• The payment culture in Japan is excellent with only a minority of invoices remaining unpaid, thanks to strong cultural particularities. However, significant payment disparities may be observed from one sector to another.
  • Although domestic courts tend to be fairly efficient in delivering timely decisions, tribunals are time consuming, expensive and complex. Therefore, conducting well-orchestrated pre-legal collection actions is essential.
  • Similarly, collecting debt from insolvent debtors is overall a challenging exercise and, even though insolvency proceedings could yield dividends, these would spread over years and generate significant costs.

  • Notable

  • High

  • Very high

  • Severe

  • Payments

  • Court proceedings

  • Insolvency proceedings

  • Payments

  • Court proceedings

  • Insolvency proceedings

Financial information is fairly available in Japan. Data may be obtained through various private providers, and listed companies disclose their financials on a quarterly basis.

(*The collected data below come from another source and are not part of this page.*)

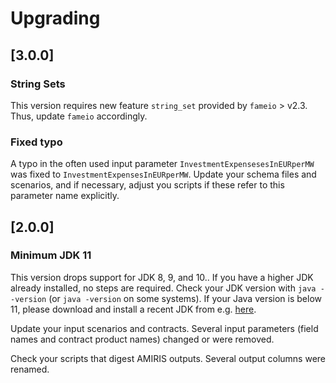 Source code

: <!-- SPDX-FileCopyrightText: 2023 German Aerospace Center <amiris@dlr.de>

SPDX-License-Identifier: Apache-2.0 -->
# Upgrading

## [3.0.0]
### String Sets
This version requires new feature `string_set` provided by `fameio` > v2.3.
Thus, update `fameio` accordingly.

### Fixed typo
A typo in the often used input parameter `InvestmentExpensesesInEURperMW` was fixed to `InvestmentExpensesInEURperMW`.
Update your schema files and scenarios, and if necessary, adjust you scripts if these refer to this parameter name explicitly.


## [2.0.0]
### Minimum JDK 11
This version drops support for JDK 8, 9, and 10..
If you have a higher JDK already installed, no steps are required.
Check your JDK version with `java --version` (or `java -version` on some systems). 
If your Java version is below 11, please download and install a recent JDK from e.g. [here](https://adoptium.net/).

Update your input scenarios and contracts.
Several input parameters (field names and contract product names) changed or were removed.

Check your scripts that digest AMIRIS outputs.
Several output columns were renamed.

Unlisted companies however have no obligation to publish their financials.

Allianz Trade collects data from various sources and allocates each company a grade reflecting its financial health and how it conducts business. Grades represent a core of our knowledge and analyses, and help clients identify and avoid risk. Data is continuously monitored to offer the most up-to-date information to support management decisions.

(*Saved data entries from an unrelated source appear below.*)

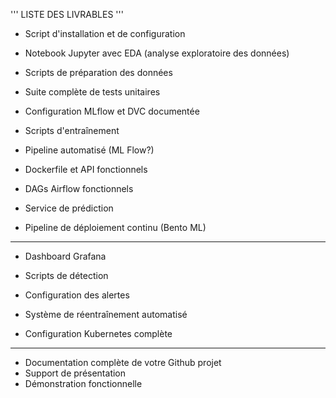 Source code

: '''
LISTE DES LIVRABLES
'''

- Script d'installation et de configuration

- Notebook Jupyter avec EDA (analyse exploratoire des données)
- Scripts de préparation des données

- Suite complète de tests unitaires

- Configuration MLflow et DVC documentée

- Scripts d'entraînement
- Pipeline automatisé (ML Flow?)

- Dockerfile et API fonctionnels

- DAGs Airflow fonctionnels

- Service de prédiction
- Pipeline de déploiement continu (Bento ML)

_____


- Dashboard Grafana
- Scripts de détection
- Configuration des alertes

- Système de réentraînement automatisé

- Configuration Kubernetes complète


_____


- Documentation complète de votre Github projet
- Support de présentation
- Démonstration fonctionnelle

Liability for business debts is determined by legal structures, which are described as follows:

  • Sole Proprietorship is available for small businesses managed by an individual and for which no commercial structure is necessary. In this case, the owner is held liable for all business debts. Two or more individuals may also decide to share ownership and responsibilities
    through Commercial Partnerships (Go-mei Gaisha), in which case the partners may be jointly and individually liable for the actions of the other partners. Limited Liability Partnerships (Go-shi Gaisha) alternatively offer limited liability to the partners.
  • Limited Liability Companies (Godo Kaisha, GK) regulated under the Companies Act of 2005 are the most favoured legal entities since they require no minimum capital funds while the partners' liability is limited to their contribution. Joint-Stock Corporations (Kabushiki Kaisha, KK) are used for larger structures and require a minimum capital amount (JPY 1, to be increased to JPY 10 million, i.e. approx. EUR 77,000 within five years of incorporation) which must be divided into tradable shares. In these entities, the shareholders' liability is limited to the value of their shares.
  • Foreign companies may settle in Japan through Representative Offices which are not allowed to generate income and thus merely act as liaison or market research offices. Branch Offices are more common even though such entities are not separate from the parent company’s legal structure and thus offer no liability limitations. For this reason, subsidiaries tend to be set up through Limited Liability Companies.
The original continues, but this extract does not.